In 1985, the new Greek president Christos Sartzetakis told the voters in his first national address that Greece was a fundamentally a "brotherless nation" – a state without natural allies or partners – an exception to the rule.
In the aftermath of the Mediterranean nation's defiant rejection of a bailout deal from its powerful creditors, is Sartzetakis' highlighting of Greek exceptionalism being proved correct?
When Greek prime minister Alexis Tsipras was elected on the back of an anti-austerity platform in January 2015 he did not say Greece was brotherless but he did set the tone of rebellion against the established order.
In a set-piece of political theatre drenched in symbolism, the left-wing leader laid red roses on an Athens war memorial to commemorate the execution of 200 resistance fighters, most of them communists, by Nazi forces in 1944.
Tspira's spokesman at the time said the gesture "represents national resistance to German occupation" – and the metaphor to the latest crisis with chancellor Angela Merkel's |Germany playing the bad guy was barely subtextual.
Professor David Ricks, a specialist in modern Greek at King's College London explains that the contemporary Greek national character was forged in the the Second World War – during which time the Greek partisans put up a ferocious resistance – and that the years from 1941-5 still loom large in how the country views itself and its neighbours.
"Modern Greek sensibilites have been shaped by the experience of the 1940s," he told IBTimes UK. "It is no accident that the first thing prime minister Tsipras did once he was elected was go to a traditional left-wing neighbourhood in Athens. That was really putting down his mark that he is the transmitter of this heritage."
However, Professor Hicks explains the relationship between Greece, Europe and particular Germany has been a shifting one. After Greece emerged from the Second World War, its own civil war between right and left that followed and years of coup and a brutal generals' junta in the 1970s, triggered many Greeks to leave in search of a better life in West Germany.
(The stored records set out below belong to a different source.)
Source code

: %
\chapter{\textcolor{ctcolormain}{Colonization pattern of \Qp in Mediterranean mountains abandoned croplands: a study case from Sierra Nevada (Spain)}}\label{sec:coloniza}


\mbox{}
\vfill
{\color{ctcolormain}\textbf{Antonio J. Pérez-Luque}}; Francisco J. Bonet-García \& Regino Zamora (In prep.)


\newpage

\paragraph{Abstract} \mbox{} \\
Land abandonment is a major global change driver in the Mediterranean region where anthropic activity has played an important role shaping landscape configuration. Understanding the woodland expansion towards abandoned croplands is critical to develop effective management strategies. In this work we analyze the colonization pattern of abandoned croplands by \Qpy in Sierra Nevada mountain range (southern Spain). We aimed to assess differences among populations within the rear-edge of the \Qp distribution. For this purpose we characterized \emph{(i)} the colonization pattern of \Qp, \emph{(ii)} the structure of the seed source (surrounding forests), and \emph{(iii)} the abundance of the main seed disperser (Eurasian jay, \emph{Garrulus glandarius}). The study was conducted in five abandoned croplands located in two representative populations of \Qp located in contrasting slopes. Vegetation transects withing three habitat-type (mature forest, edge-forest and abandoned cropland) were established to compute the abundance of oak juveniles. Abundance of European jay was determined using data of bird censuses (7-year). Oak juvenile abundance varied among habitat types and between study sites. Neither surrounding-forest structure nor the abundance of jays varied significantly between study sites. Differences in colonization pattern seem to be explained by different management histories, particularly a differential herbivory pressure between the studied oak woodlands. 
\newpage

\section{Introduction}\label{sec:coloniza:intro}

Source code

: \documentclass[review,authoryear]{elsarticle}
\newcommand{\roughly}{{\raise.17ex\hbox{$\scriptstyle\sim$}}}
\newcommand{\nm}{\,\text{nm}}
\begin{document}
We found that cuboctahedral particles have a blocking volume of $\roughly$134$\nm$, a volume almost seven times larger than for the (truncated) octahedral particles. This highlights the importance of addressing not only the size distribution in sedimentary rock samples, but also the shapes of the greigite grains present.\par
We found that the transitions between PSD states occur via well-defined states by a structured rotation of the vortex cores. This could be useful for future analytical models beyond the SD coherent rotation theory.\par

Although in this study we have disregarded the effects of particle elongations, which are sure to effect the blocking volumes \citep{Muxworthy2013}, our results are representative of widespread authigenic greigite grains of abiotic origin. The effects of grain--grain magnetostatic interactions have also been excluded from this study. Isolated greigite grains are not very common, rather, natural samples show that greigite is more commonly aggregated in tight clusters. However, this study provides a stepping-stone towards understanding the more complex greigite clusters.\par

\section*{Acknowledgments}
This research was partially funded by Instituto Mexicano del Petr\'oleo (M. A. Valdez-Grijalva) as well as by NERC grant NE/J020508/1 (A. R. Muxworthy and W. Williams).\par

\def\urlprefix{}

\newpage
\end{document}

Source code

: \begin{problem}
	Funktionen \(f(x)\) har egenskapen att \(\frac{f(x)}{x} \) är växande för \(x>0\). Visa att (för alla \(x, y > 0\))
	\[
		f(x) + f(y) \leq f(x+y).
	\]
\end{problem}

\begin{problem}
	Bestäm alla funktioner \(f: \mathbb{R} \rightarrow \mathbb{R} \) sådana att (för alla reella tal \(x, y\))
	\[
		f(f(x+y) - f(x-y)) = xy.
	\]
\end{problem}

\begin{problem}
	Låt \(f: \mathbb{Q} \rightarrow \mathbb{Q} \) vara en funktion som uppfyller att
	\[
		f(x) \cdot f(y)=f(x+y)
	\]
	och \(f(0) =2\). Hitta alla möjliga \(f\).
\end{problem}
"Germany was one of the prime countries of migration for Greeks in the 1950s and 1960s. And with the seeming improvement of the Greek economy, the return of democracy in 1974 and the boom years of the 1980s and 1990s Germany was a country from which Greeks were returning because they had made their money," he said.
"There has tended to be a great deal of admiration for Germany as an economic powerhouse."
In its current crisis though, Greece seems to have reverted to its rage of the immediate post-war period. Many Greeks who have lived through the political turmoil of the 20th Century are now saying the last five years of International Monetary Fund (IMF) and European Central Bank (ECB) austerity has been the most gruelling period of their life.
"I think that is not objectively true because it is not like the winter of 1941-2 where thousands and thousands of people were dying in the streets. I think it conveys a sense of just how people think the last five years have been," Hicks said.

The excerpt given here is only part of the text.